Jeff I do agree that we should not ever have to guess as to what a post means.
My advise is: ask the student to name the textbook and author(maybe most important) so that we know the notation is used.
Then I would ask the student to post the question exactly as it appears in the textbook , not changing symbols but using English words such as union, intersection, negation, etc.
In this case, I think that unless the original post can be so clarified, this thread should closed.
@pka
Sometimes I think I get my back up unnecessarily at the way you say things. Probably foolish of me.
In a perfect world, we should never have to guess what a problem means. However, we have a huge variety of people asking us questions, some quite young, some quite unsophisticated. Moreover, unless you know LaTex or know how to import images into this site, it can be difficult to express mathematical notation. Furthermore, a lot of badly posed questions derive from inept paraphrases, which often represents an actual failure to understand the real problem posed. Seeing an incoherent paraphrase actually facilitates identifying that the fundamental issue is a failure to understand what the problem even is.
In short, I do not think that a site like this can reasonably have high expectations for the quality of the first few questions asked by someone. We are going to get a lot of badly posed questions and must tolerate them.

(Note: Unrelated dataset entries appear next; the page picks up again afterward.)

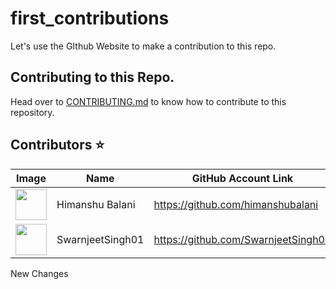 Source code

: # first_contributions
Let's use the GIthub Website to make a contribution to this repo. 

## Contributing to this Repo.
Head over to [CONTRIBUTING.md](https://github.com/himanshubalani/first_contributions/blob/main/CONTRIBUTING.md) to know how to contribute to this repository.

## Contributors ⭐

| Image | Name | GitHub Account Link |
|---|---|---|
| <img src="https://github.com/himanshubalani.png" width=50px> | Himanshu Balani |  https://github.com/himanshubalani
| <img src="https://github.com/SwarnjeetSingh01.png" width=50px> | SwarnjeetSingh01 |  https://github.com/SwarnjeetSingh01
New Changes
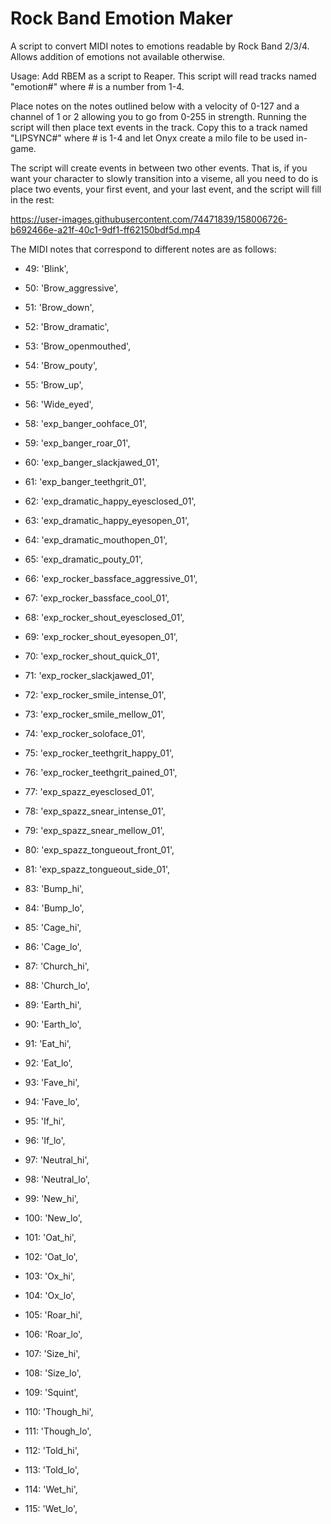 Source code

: # Rock Band Emotion Maker
A script to convert MIDI notes to emotions readable by Rock Band 2/3/4. Allows addition of emotions not available otherwise.

Usage: Add RBEM as a script to Reaper. This script will read tracks named "emotion\#" where \# is a number from 1-4.

Place notes on the notes outlined below with a velocity of 0-127 and a channel of 1 or 2 allowing you to go from 0-255 in strength. Running the script will then place text events in the track. Copy this to a track named "LIPSYNC\#" where \# is 1-4 and let Onyx create a milo file to be used in-game.

The script will create events in between two other events. That is, if you want your character to slowly transition into a viseme, all you need to do is place two events, your first event, and your last event, and the script will fill in the rest:

https://user-images.githubusercontent.com/74471839/158006726-b692466e-a21f-40c1-9df1-ff62150bdf5d.mp4

The MIDI notes that correspond to different notes are as follows:

* 49: 'Blink',
* 50: 'Brow_aggressive',
* 51: 'Brow_down',
* 52: 'Brow_dramatic',
* 53: 'Brow_openmouthed',
* 54: 'Brow_pouty',
* 55: 'Brow_up',
* 56: 'Wide_eyed',

* 58: 'exp_banger_oohface_01',
* 59: 'exp_banger_roar_01',
* 60: 'exp_banger_slackjawed_01',
* 61: 'exp_banger_teethgrit_01',
* 62: 'exp_dramatic_happy_eyesclosed_01',
* 63: 'exp_dramatic_happy_eyesopen_01',
* 64: 'exp_dramatic_mouthopen_01',
* 65: 'exp_dramatic_pouty_01',
* 66: 'exp_rocker_bassface_aggressive_01',
* 67: 'exp_rocker_bassface_cool_01',
* 68: 'exp_rocker_shout_eyesclosed_01',
* 69: 'exp_rocker_shout_eyesopen_01',
* 70: 'exp_rocker_shout_quick_01',
* 71: 'exp_rocker_slackjawed_01',
* 72: 'exp_rocker_smile_intense_01',
* 73: 'exp_rocker_smile_mellow_01',
* 74: 'exp_rocker_soloface_01',
* 75: 'exp_rocker_teethgrit_happy_01',
* 76: 'exp_rocker_teethgrit_pained_01',
* 77: 'exp_spazz_eyesclosed_01',
* 78: 'exp_spazz_snear_intense_01',
* 79: 'exp_spazz_snear_mellow_01',
* 80: 'exp_spazz_tongueout_front_01',
* 81: 'exp_spazz_tongueout_side_01',

* 83: 'Bump_hi',
* 84: 'Bump_lo',
* 85: 'Cage_hi',
* 86: 'Cage_lo',
* 87: 'Church_hi',
* 88: 'Church_lo',
* 89: 'Earth_hi',
* 90: 'Earth_lo',
* 91: 'Eat_hi',
* 92: 'Eat_lo',
* 93: 'Fave_hi',
* 94: 'Fave_lo',
* 95: 'If_hi',
* 96: 'If_lo',
* 97: 'Neutral_hi',
* 98: 'Neutral_lo',
* 99: 'New_hi',
* 100: 'New_lo',
* 101: 'Oat_hi',
* 102: 'Oat_lo',
* 103: 'Ox_hi',
* 104: 'Ox_lo',
* 105: 'Roar_hi',
* 106: 'Roar_lo',
* 107: 'Size_hi',
* 108: 'Size_lo',
* 109: 'Squint',
* 110: 'Though_hi',
* 111: 'Though_lo',
* 112: 'Told_hi',
* 113: 'Told_lo',
* 114: 'Wet_hi',
* 115: 'Wet_lo',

With that said, I would agree that our tolerance for inept questions should depend in part on the mathematical level of the question. If someone is asking a question about differential equations, the question should be better posed than one on finding a least common denominator. And propositional calculus ought not, and used not to, be something taught to freshman in high school, but the style now seems to be to dump introductory smatterings of disparate topics into high school math. So I have no idea whether this poster is some 14 year old subjected to the latest fad of the education majors or a college philosophy major who should know better.

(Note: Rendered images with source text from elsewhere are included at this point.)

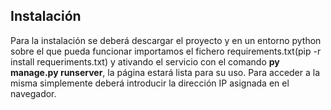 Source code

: 
## Instalación

Para la instalación se deberá descargar el proyecto y en un entorno python sobre el que pueda funcionar importamos el fichero requirements.txt(pip -r install requeriments.txt) y ativando el servicio con el comando **py manage.py runserver**, la página estará lista para su uso. Para acceder a la misma simplemente deberá introducir la dirección IP asignada en el navegador. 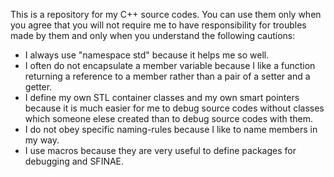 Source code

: This is a repository for my C++ source codes. You can use them only when you agree that you will not require me to have responsibility for troubles made by them and only when you understand the following cautions:
- I always use "namespace std" because it helps me so well.
- I often do not encapsulate a member variable because I like a function returning a reference to a member rather than a pair of a setter and a getter.
- I define my own STL container classes and my own smart pointers because it is much easier for me to debug source codes without classes which someone elese created than to debug source codes with them.
- I do not obey specific naming-rules because I like to name members in my way.
- I use macros because they are very useful to define packages for debugging and SFINAE.
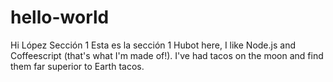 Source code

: # hello-world

Hi López
Sección 1
  Esta es la sección 1
Hubot here, I like Node.js and Coffeescript (that's what I'm made of!).
I've had tacos on the moon and find them far superior to Earth tacos.
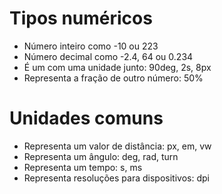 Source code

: # Tipos numéricos

* <integer>             Número inteiro como -10 ou 223
* <number>              Número decimal como -2.4, 64 ou 0.234
* <dimension>           É um <number> com uma unidade junto: 90deg, 2s, 8px
* <percentagem>         Representa a fração de outro número: 50%

# Unidades comuns

* <length>              Representa um valor de distância: px, em, vw
* <angle>               Representa um ângulo: deg, rad, turn
* <time>                Representa um tempo: s, ms
* <resolution>          Representa resoluções para dispositivos: dpi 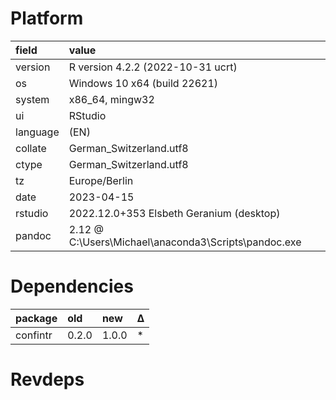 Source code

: # Platform

|field    |value                                                |
|:--------|:----------------------------------------------------|
|version  |R version 4.2.2 (2022-10-31 ucrt)                    |
|os       |Windows 10 x64 (build 22621)                         |
|system   |x86_64, mingw32                                      |
|ui       |RStudio                                              |
|language |(EN)                                                 |
|collate  |German_Switzerland.utf8                              |
|ctype    |German_Switzerland.utf8                              |
|tz       |Europe/Berlin                                        |
|date     |2023-04-15                                           |
|rstudio  |2022.12.0+353 Elsbeth Geranium (desktop)             |
|pandoc   |2.12 @ C:\Users\Michael\anaconda3\Scripts\pandoc.exe |

# Dependencies

|package  |old   |new   |Δ  |
|:--------|:-----|:-----|:--|
|confintr |0.2.0 |1.0.0 |*  |

# Revdeps


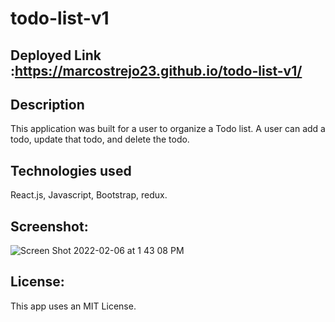 # todo-list-v1


## Deployed Link :https://marcostrejo23.github.io/todo-list-v1/

## Description 

This application was built for a user to organize a Todo list. A user can add a todo, update that todo, and delete the todo. 

## Technologies used

React.js, Javascript, Bootstrap, redux. 

## Screenshot:

 ![Screen Shot 2022-02-06 at 1 43 08 PM](https://user-images.githubusercontent.com/85652700/152702645-14fd3e54-7c8a-45a6-bdf8-6fc77f76df93.png)

## License:


This app uses an MIT License. 
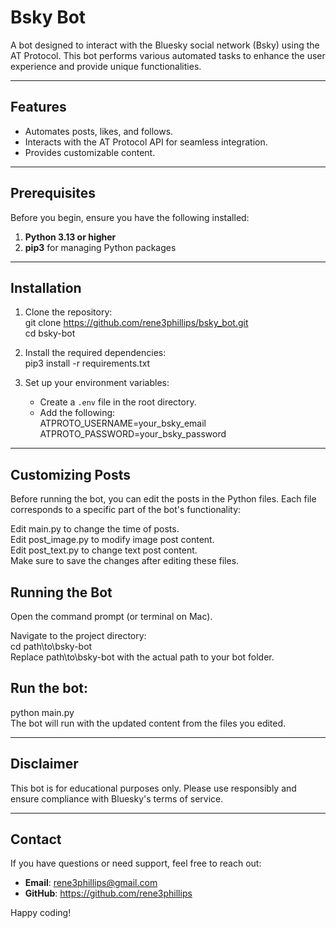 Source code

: # Bsky Bot

A bot designed to interact with the Bluesky social network (Bsky) using the AT Protocol. This bot performs various automated tasks to enhance the user experience and provide unique functionalities.

---

## Features
- Automates posts, likes, and follows.  
- Interacts with the AT Protocol API for seamless integration.  
- Provides customizable content.  
  
---

## Prerequisites

Before you begin, ensure you have the following installed:  

1. **Python 3.13 or higher**  
2. **pip3** for managing Python packages  

---

## Installation

1. Clone the repository:  
   git clone https://github.com/rene3phillips/bsky_bot.git  
   cd bsky-bot  

2. Install the required dependencies:  
   pip3 install -r requirements.txt  

3. Set up your environment variables:  
   - Create a `.env` file in the root directory.  
   - Add the following:  
     ATPROTO_USERNAME=your_bsky_email  
     ATPROTO_PASSWORD=your_bsky_password  
---

## Customizing Posts
Before running the bot, you can edit the posts in the Python files. Each file corresponds to a specific part of the bot's functionality:  

Edit main.py to change the time of posts.    
Edit post_image.py to modify image post content.  
Edit post_text.py to change text post content.  
Make sure to save the changes after editing these files.

## Running the Bot
Open the command prompt (or terminal on Mac).  

Navigate to the project directory:  
cd path\to\bsky-bot  
Replace path\to\bsky-bot with the actual path to your bot folder.  

## Run the bot:  
python main.py  
The bot will run with the updated content from the files you edited.  

---

## Disclaimer

This bot is for educational purposes only. Please use responsibly and ensure compliance with Bluesky's terms of service.

---

## Contact

If you have questions or need support, feel free to reach out:

- **Email**: rene3phillips@gmail.com
- **GitHub**: https://github.com/rene3phillips

Happy coding!


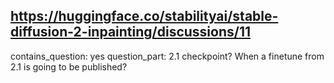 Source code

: ## https://huggingface.co/stabilityai/stable-diffusion-2-inpainting/discussions/11

contains_question: yes
question_part: 2.1 checkpoint? When a finetune from 2.1 is going to be published? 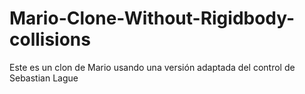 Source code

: # Mario-Clone-Without-Rigidbody-collisions
Este es un clon de Mario usando una versión adaptada del control de Sebastian Lague

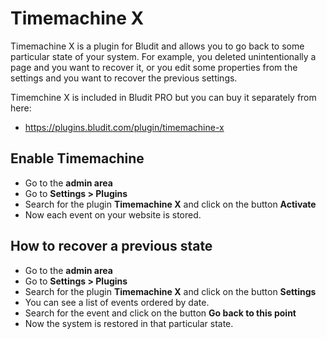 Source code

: # Timemachine X
<!-- position: 1 -->

Timemachine X is a plugin for Bludit and allows you to go back to some particular state of your system. For example, you deleted unintentionally a page and you want to recover it, or you edit some properties from the settings and you want to recover the previous settings.

Timemchine X is included in Bludit PRO but you can buy it separately from here:
- https://plugins.bludit.com/plugin/timemachine-x

## Enable Timemachine

- Go to the **admin area**
- Go to **Settings > Plugins**
- Search for the plugin **Timemachine X** and click on the button **Activate**
- Now each event on your website is stored.

## How to recover a previous state

- Go to the **admin area**
- Go to **Settings > Plugins**
- Search for the plugin **Timemachine X** and click on the button **Settings**
- You can see a list of events ordered by date.
- Search for the event and click on the button **Go back to this point**
- Now the system is restored in that particular state.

I like your idea about asking the original poster to translate any mathematical symbols that they cannot type into English equivalents. One advantage of this is that students are sometimes vague about what certain symbols mean. Identifying that as a problem has value in itself. Another advantage is that it would expedite finding out what the problem actually is.
Your idea of asking for the name and edition of the text along with the page number seems to me less useful. Unless you happen to have that edition of that text, receiving the information requested merely delays getting clarification.